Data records
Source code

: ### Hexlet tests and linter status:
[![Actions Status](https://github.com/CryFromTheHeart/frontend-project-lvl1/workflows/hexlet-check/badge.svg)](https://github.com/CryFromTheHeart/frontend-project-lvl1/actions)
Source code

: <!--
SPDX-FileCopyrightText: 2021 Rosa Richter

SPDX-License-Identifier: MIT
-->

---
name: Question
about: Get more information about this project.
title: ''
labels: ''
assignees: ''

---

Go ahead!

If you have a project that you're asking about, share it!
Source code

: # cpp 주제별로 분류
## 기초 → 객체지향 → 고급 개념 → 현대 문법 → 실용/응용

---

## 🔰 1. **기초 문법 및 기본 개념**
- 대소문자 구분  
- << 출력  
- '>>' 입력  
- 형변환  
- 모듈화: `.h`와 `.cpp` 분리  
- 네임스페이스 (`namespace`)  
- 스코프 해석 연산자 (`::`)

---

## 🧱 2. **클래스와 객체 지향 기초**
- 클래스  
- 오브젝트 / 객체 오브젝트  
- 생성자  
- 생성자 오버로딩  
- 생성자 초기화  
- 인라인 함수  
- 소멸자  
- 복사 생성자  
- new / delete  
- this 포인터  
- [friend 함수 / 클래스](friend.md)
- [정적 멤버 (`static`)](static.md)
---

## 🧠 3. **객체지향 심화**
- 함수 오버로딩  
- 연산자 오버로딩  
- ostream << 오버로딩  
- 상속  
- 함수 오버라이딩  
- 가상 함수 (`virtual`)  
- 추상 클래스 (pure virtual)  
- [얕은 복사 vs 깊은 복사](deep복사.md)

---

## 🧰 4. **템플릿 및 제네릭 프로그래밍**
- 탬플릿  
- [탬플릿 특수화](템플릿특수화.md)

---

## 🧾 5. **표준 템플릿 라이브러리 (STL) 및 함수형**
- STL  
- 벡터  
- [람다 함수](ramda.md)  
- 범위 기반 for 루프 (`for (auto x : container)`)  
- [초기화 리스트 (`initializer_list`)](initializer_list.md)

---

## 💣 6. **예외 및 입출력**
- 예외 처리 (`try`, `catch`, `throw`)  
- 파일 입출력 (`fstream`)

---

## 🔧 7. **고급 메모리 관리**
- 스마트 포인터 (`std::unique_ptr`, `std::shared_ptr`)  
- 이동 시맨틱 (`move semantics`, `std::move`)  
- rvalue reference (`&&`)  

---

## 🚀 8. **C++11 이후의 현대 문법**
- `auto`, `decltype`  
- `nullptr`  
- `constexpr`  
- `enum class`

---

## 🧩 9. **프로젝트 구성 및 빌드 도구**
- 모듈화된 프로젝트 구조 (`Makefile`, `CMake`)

▶ TASK TO COMPLETE:
Set down the data once more, word for word.

▶ EXPECTED ANSWER:
Source code

: ### Hexlet tests and linter status:
[![Actions Status](https://github.com/CryFromTheHeart/frontend-project-lvl1/workflows/hexlet-check/badge.svg)](https://github.com/CryFromTheHeart/frontend-project-lvl1/actions)
Source code

: <!--
SPDX-FileCopyrightText: 2021 Rosa Richter

SPDX-License-Identifier: MIT
-->

---
name: Question
about: Get more information about this project.
title: ''
labels: ''
assignees: ''

---

Go ahead!

If you have a project that you're asking about, share it!
Source code

: # cpp 주제별로 분류
## 기초 → 객체지향 → 고급 개념 → 현대 문법 → 실용/응용

---

## 🔰 1. **기초 문법 및 기본 개념**
- 대소문자 구분  
- << 출력  
- '>>' 입력  
- 형변환  
- 모듈화: `.h`와 `.cpp` 분리  
- 네임스페이스 (`namespace`)  
- 스코프 해석 연산자 (`::`)

---

## 🧱 2. **클래스와 객체 지향 기초**
- 클래스  
- 오브젝트 / 객체 오브젝트  
- 생성자  
- 생성자 오버로딩  
- 생성자 초기화  
- 인라인 함수  
- 소멸자  
- 복사 생성자  
- new / delete  
- this 포인터  
- [friend 함수 / 클래스](friend.md)
- [정적 멤버 (`static`)](static.md)
---

## 🧠 3. **객체지향 심화**
- 함수 오버로딩  
- 연산자 오버로딩  
- ostream << 오버로딩  
- 상속  
- 함수 오버라이딩  
- 가상 함수 (`virtual`)  
- 추상 클래스 (pure virtual)  
- [얕은 복사 vs 깊은 복사](deep복사.md)

---

## 🧰 4. **템플릿 및 제네릭 프로그래밍**
- 탬플릿  
- [탬플릿 특수화](템플릿특수화.md)

---

## 🧾 5. **표준 템플릿 라이브러리 (STL) 및 함수형**
- STL  
- 벡터  
- [람다 함수](ramda.md)  
- 범위 기반 for 루프 (`for (auto x : container)`)  
- [초기화 리스트 (`initializer_list`)](initializer_list.md)

---

## 💣 6. **예외 및 입출력**
- 예외 처리 (`try`, `catch`, `throw`)  
- 파일 입출력 (`fstream`)

---

## 🔧 7. **고급 메모리 관리**
- 스마트 포인터 (`std::unique_ptr`, `std::shared_ptr`)  
- 이동 시맨틱 (`move semantics`, `std::move`)  
- rvalue reference (`&&`)  

---

## 🚀 8. **C++11 이후의 현대 문법**
- `auto`, `decltype`  
- `nullptr`  
- `constexpr`  
- `enum class`

---

## 🧩 9. **프로젝트 구성 및 빌드 도구**
- 모듈화된 프로젝트 구조 (`Makefile`, `CMake`)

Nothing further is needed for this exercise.